*** Begin section ***
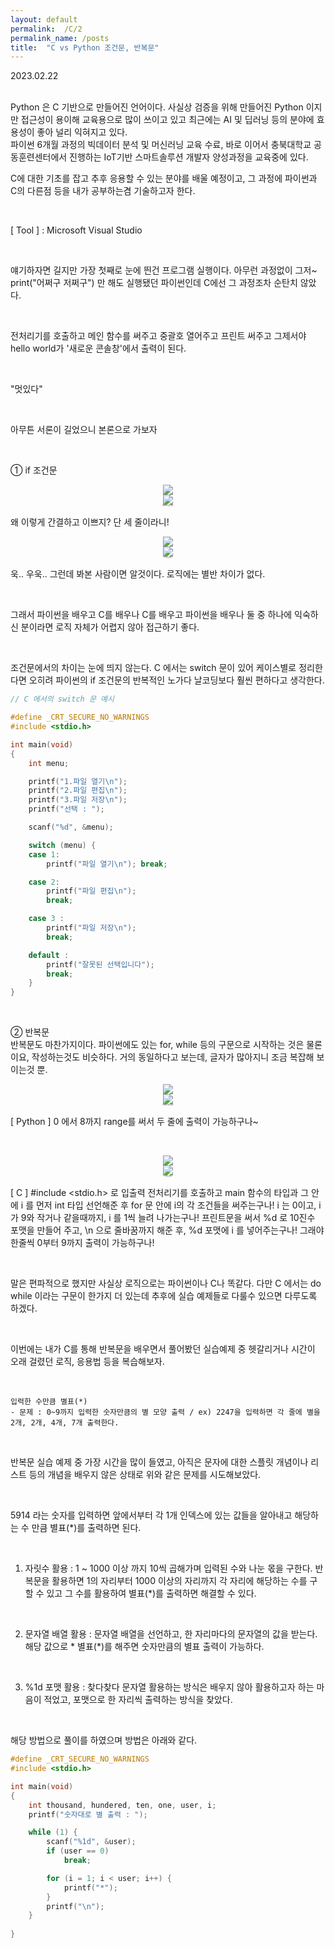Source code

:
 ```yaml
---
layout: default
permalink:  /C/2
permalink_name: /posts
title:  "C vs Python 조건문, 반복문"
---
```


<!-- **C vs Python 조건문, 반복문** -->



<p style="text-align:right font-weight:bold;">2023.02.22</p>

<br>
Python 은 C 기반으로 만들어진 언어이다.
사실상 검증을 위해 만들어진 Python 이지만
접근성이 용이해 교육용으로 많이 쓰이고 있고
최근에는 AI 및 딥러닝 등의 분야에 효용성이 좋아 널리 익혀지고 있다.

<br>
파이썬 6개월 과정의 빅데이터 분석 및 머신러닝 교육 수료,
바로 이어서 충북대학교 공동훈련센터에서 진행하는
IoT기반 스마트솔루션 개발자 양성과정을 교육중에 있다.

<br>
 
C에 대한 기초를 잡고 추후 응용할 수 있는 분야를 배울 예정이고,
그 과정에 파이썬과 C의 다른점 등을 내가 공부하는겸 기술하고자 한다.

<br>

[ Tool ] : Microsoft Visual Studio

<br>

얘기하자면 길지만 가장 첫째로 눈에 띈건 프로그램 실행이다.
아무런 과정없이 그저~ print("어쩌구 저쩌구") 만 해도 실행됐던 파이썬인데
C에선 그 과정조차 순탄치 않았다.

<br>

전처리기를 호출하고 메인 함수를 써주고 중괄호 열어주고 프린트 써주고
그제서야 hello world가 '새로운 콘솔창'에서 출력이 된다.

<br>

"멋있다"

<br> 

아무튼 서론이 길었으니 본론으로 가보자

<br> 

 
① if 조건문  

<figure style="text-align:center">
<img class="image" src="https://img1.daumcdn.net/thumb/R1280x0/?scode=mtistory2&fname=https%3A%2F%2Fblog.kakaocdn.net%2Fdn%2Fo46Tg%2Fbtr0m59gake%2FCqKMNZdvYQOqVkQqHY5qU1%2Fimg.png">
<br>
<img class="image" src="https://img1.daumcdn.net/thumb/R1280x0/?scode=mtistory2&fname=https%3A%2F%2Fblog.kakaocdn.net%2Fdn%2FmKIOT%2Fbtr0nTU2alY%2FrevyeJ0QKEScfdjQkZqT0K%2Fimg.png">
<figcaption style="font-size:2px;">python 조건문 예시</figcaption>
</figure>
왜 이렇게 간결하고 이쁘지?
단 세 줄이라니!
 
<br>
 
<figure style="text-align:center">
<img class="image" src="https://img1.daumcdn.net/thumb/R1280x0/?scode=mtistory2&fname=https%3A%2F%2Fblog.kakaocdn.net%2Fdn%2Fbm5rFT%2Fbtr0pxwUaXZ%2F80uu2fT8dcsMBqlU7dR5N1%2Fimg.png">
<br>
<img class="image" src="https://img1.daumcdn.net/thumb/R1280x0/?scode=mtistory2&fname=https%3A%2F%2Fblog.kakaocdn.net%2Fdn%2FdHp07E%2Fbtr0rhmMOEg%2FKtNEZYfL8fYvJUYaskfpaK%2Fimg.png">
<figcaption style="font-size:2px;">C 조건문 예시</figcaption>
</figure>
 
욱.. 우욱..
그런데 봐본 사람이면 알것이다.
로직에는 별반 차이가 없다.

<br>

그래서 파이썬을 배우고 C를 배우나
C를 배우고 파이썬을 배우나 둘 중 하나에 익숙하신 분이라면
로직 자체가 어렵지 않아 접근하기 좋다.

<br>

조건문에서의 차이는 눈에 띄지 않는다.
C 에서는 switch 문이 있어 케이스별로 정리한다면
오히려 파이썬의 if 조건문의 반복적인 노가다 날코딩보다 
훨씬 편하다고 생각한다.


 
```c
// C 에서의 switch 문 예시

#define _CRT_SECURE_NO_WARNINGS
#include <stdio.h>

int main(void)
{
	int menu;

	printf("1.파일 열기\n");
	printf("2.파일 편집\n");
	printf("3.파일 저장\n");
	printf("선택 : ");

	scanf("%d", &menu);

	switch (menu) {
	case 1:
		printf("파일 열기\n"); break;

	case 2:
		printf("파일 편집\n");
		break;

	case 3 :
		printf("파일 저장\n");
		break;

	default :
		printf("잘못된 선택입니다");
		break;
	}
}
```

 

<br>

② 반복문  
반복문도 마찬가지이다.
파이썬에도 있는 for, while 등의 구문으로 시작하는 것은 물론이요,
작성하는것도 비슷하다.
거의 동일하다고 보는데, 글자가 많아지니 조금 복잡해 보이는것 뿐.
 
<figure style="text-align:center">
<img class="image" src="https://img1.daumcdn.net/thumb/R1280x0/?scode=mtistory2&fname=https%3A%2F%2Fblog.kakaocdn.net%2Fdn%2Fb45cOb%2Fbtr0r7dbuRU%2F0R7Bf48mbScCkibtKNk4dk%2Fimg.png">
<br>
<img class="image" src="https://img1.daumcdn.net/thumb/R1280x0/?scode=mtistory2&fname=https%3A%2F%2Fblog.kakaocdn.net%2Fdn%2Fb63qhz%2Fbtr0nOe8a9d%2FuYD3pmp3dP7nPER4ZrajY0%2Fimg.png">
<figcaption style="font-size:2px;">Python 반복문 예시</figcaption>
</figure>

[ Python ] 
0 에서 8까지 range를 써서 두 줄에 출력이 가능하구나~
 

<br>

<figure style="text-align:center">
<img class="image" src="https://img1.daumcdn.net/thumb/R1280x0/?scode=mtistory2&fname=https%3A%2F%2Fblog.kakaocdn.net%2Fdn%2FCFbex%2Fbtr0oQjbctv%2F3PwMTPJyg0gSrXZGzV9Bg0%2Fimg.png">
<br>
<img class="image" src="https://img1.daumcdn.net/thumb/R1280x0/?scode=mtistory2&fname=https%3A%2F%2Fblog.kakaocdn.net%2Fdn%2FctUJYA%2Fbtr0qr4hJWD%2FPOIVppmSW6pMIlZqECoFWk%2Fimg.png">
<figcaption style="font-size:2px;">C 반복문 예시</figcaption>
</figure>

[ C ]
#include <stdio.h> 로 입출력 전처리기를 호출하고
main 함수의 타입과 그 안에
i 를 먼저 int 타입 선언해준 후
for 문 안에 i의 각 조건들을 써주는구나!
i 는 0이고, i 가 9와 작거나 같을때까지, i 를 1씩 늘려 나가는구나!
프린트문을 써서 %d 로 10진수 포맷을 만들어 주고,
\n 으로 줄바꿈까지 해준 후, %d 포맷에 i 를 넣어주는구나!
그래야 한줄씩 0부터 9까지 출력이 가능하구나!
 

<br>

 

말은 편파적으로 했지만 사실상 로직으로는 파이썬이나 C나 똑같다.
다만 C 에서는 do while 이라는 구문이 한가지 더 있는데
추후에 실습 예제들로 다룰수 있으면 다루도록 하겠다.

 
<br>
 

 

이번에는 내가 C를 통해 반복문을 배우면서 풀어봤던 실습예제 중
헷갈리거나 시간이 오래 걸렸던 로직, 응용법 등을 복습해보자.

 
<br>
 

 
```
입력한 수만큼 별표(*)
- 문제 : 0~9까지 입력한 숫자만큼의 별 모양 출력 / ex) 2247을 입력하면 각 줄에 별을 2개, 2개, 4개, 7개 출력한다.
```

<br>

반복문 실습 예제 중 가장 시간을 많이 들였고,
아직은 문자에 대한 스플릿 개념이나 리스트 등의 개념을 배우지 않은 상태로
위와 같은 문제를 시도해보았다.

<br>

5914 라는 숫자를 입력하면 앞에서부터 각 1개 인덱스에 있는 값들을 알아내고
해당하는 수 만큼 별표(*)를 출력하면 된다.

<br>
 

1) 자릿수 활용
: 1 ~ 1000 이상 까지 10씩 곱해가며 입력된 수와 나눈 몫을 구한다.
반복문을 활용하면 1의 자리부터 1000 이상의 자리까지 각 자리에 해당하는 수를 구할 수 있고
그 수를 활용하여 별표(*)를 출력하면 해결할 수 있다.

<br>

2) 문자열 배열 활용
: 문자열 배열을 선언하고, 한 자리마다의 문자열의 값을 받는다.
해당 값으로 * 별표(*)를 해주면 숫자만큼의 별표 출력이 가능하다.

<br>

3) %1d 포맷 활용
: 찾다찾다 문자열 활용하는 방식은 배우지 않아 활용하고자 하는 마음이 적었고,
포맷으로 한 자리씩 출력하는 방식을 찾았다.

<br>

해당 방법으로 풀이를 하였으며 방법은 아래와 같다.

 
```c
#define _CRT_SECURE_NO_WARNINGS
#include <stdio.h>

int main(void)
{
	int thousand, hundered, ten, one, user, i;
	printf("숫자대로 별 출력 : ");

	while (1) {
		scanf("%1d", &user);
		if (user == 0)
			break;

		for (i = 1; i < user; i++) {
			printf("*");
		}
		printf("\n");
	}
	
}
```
*** End section ***
▸ **EXERCISE DIRECTIONS**
Look through the entries, and return every line that the word "switch" appears in.

▸ **TASK RESULT**
C 에서는 switch 문이 있어 케이스별로 정리한다면
// C 에서의 switch 문 예시
	switch (menu) {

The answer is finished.